I'm running filebeat 7.9.0, sending logs to logstash 7.9.0 before they are handed over to ES 7.9.0. For filbeat, I have the AWS module configured to retrieve elblogs.
It took me a while to get it setup properly, i.e. for the SQS queue, not only ReceiveMessage, but also ChangeMessageVisibility and DeleteMessage seem to be needed. At least with these, no Permission errors in the logs anymore.
Lots of AWS ELB logs now show up in Kibana. However, I still fear, I miss quite a number of logs in Kibana.

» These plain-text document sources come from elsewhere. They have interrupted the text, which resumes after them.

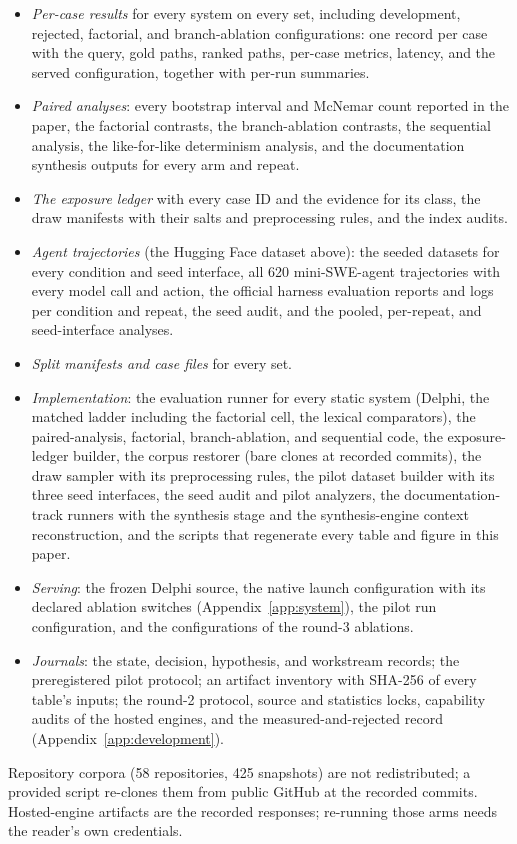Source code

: \documentclass{article}
\newcommand{\system}{Delphi}
\begin{document}
\begin{itemize}[leftmargin=1.2em]
\item \emph{Per-case results} for every system on every set, including development, rejected, factorial, and branch-ablation configurations: one record per case with the query, gold paths, ranked paths, per-case metrics, latency, and the served configuration, together with per-run summaries.
\item \emph{Paired analyses}: every bootstrap interval and McNemar count reported in the paper, the factorial contrasts, the branch-ablation contrasts, the sequential analysis, the like-for-like determinism analysis, and the documentation synthesis outputs for every arm and repeat.
\item \emph{The exposure ledger} with every case ID and the evidence for its class, the draw manifests with their salts and preprocessing rules, and the index audits.
\item \emph{Agent trajectories} (the Hugging Face dataset above): the seeded datasets for every condition and seed interface, all 620 mini-SWE-agent trajectories with every model call and action, the official harness evaluation reports and logs per condition and repeat, the seed audit, and the pooled, per-repeat, and seed-interface analyses.
\item \emph{Split manifests and case files} for every set.
\item \emph{Implementation}: the evaluation runner for every static system (\system{}, the matched ladder including the factorial cell, the lexical comparators), the paired-analysis, factorial, branch-ablation, and sequential code, the exposure-ledger builder, the corpus restorer (bare clones at recorded commits), the draw sampler with its preprocessing rules, the pilot dataset builder with its three seed interfaces, the seed audit and pilot analyzers, the documentation-track runners with the synthesis stage and the synthesis-engine context reconstruction, and the scripts that regenerate every table and figure in this paper.
\item \emph{Serving}: the frozen \system{} source, the native launch configuration with its declared ablation switches (Appendix~\ref{app:system}), the pilot run configuration, and the configurations of the round-3 ablations.
\item \emph{Journals}: the state, decision, hypothesis, and workstream records; the preregistered pilot protocol; an artifact inventory with SHA-256 of every table's inputs; the round-2 protocol, source and statistics locks, capability audits of the hosted engines, and the measured-and-rejected record (Appendix~\ref{app:development}).
\end{itemize}

Repository corpora (58 repositories, 425 snapshots) are not redistributed; a provided script re-clones them from public GitHub at the recorded commits. Hosted-engine artifacts are the recorded responses; re-running those arms needs the reader's own credentials.
\end{document}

In the filebeat logs, I see messages like this:
Sep 24 09:14:43 hostname filebeat: 2020-09-24T09:14:43.409Z#011ERROR#011[s3]#011s3/input.go:487#011readStringAndTrimDelimiter failed: context deadline exceeded Sep 24 09:14:43 hostname filebeat: 2020-09-24T09:14:43.409Z#011ERROR#011[s3]#011s3/input.go:396#011createEventsFromS3Info failed processing file from s3 bucket "<my-bucket>" with name "path/to/filename.log": readStringAndTrimDelimiter failed: context deadline exceeded
and later followed by messages alike:
Sep 24 09:14:52 hostname filebeat: 2020-09-24T09:14:52.898Z#011WARN#011[s3]#011s3/input.go:299#011Half of the set visibilityTimeout passed, visibility timeout needs to be updated Sep 24 09:14:52 hostname filebeat: 2020-09-24T09:14:52.901Z#011INFO#011[s3]#011s3/input.go:306#011Message visibility timeout updated to 500 seconds
Because I found this thread here, https://discuss.elastic.co/t/aws-vpcflow-errors-count-not-find-region-configuration-context-deadline-exceeded/225471
I already bumped the api_timeout to 500. (It would have been nice if the documentation would have mentioned that it's max at half of visibility_timeout and save me some head scratching why filebeat dies on start up, until I figured I have to bump visibility timeout as well...)
so when I download one of these failed files, and run wc -l I get a different number than what I get when I search in kibana:
event.module: aws AND event.dataset : aws.elb AND aws.s3.object.key : "path/to/filename.log"
for a particular example, I get
wc -l 3114 lines, and kibana search like above only returns 2183 hits, where I expected it, should be the same, shouldn't it?
would I need to bump the api_timeout even higher? The node with filebeat runs in AWS same region as the SQS queue.